The Key-Value store is the simplest of the NoSQL databases that are used in almost every system in the world. It can be as simple as a hash table and at the same time, it can also be a distributed storage system. And A Key-Value store is implemented by different data structures. As LevelDB uses LSM-Tree, Redis uses hashtable, InnoDB uses B+Tree,..

The blog is written by Tai Pham and Thuyen Phan.

In this blog, we’ll talk about Key-Value store service using BTree structure. Key-Value stores is also a topic of our mentor assigned to us during our internship at VNG.

Motivation

Implementing Key-Value Store by B-Tree is a challenge for us. But this will be a first step stone for database research. And we make this article aimed at sharing the learning process as well as being implementing the challenge.

What is a Key-Value Store?

A key-value database, also called a key-value store, is a type of nonrelational database that uses a simple key-value method to store data. Key-value databases have emerged as an alternative to many of the limitations of traditional relational databases, where data is structured in tables and the schema must be predefined.

Values are identified and accessed via a key, and store values can be binary, numbers, string, XML, JSON, HTML, image.
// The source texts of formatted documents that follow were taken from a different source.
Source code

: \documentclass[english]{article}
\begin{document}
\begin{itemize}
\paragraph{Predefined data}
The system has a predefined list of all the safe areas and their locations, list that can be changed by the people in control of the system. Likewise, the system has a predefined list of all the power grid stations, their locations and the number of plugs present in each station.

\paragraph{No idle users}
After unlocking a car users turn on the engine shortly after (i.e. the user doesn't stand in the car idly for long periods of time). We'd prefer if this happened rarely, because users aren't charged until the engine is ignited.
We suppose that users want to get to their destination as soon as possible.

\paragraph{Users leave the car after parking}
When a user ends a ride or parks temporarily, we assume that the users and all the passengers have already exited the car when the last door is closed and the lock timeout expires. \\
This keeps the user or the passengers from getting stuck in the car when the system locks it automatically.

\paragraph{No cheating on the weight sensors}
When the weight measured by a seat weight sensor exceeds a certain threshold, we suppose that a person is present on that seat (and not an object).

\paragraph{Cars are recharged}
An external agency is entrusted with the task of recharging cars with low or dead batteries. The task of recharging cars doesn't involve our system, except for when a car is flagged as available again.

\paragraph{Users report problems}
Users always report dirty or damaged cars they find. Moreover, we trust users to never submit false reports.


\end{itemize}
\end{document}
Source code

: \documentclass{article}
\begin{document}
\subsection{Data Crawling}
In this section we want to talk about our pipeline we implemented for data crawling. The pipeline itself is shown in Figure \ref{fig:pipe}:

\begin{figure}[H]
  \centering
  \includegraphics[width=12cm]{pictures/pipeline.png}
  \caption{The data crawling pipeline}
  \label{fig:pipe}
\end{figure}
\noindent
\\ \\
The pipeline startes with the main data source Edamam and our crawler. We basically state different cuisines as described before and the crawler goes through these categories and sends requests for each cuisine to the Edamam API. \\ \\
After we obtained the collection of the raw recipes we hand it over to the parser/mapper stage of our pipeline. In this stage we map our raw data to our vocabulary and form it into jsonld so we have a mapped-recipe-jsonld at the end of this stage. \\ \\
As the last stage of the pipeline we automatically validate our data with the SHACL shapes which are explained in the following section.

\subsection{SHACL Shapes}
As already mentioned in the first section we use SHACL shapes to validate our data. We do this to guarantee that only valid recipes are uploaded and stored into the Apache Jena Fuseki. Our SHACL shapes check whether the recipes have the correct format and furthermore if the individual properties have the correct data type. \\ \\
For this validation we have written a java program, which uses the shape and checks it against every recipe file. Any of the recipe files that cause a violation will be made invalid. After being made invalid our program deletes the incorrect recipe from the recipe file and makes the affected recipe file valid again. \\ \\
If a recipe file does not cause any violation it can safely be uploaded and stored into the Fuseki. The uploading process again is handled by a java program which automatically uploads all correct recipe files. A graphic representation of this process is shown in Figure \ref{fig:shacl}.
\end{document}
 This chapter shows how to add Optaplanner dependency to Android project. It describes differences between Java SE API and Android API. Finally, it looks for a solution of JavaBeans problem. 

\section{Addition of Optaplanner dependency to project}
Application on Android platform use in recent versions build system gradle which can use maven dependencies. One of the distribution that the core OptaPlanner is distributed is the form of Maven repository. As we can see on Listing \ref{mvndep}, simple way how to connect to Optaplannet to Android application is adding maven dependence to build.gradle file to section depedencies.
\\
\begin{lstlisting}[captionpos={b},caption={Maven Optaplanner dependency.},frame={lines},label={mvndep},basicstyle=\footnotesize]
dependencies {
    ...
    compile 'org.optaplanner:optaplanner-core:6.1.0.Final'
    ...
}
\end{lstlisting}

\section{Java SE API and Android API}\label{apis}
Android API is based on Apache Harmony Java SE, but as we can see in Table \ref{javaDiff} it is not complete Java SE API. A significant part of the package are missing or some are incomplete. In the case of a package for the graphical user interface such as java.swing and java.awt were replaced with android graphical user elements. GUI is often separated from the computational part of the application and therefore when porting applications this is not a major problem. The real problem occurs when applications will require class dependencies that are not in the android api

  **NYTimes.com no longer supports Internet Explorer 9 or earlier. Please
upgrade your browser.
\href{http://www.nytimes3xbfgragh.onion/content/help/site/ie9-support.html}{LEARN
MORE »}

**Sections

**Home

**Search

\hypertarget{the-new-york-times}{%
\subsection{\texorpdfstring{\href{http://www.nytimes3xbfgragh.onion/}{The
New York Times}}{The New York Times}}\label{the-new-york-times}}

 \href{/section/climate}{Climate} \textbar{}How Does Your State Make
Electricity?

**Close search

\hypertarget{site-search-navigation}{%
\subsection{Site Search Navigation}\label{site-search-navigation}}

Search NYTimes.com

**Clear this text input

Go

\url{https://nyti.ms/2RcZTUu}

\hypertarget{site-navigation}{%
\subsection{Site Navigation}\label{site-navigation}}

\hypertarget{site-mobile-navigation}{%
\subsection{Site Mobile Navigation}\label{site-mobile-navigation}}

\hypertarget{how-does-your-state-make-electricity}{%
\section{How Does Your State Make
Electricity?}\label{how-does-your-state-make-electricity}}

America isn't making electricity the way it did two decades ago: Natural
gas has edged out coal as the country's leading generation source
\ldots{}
A key-value store offers several advantages like: flexible data modeling, high performance, high availability, operational simplicity, massive scalability.

There are multiple implementations of the key-value store that are used in production grade systems worldwide. Some example open-source implementations are Redis, CouchDB, MongoDB, and Cassandra (which uses a b-tree as the underlying data structure).

This is DB-Engines Ranking of Key-value Stores

The problem of storing data on memory

As we know, accessing data on memory is faster than hard disk. But memory is limited, data is not. In addition, saving data on memory is not safe in case the program crashes for any reason. So, we must store data under on hard disk when there is big data and data must be persisted.

Life is not like a dream, the use of disk for storage needs to solve disk access time problems. Therefore, we need to design a structure to store data under the file system so as to reduce the number of disk accesses.

Redis and memcache both choose the hashtable for this data structure. It’s a good choice because it is fast; with a good hash function, both read and write operations take place in O(1) time.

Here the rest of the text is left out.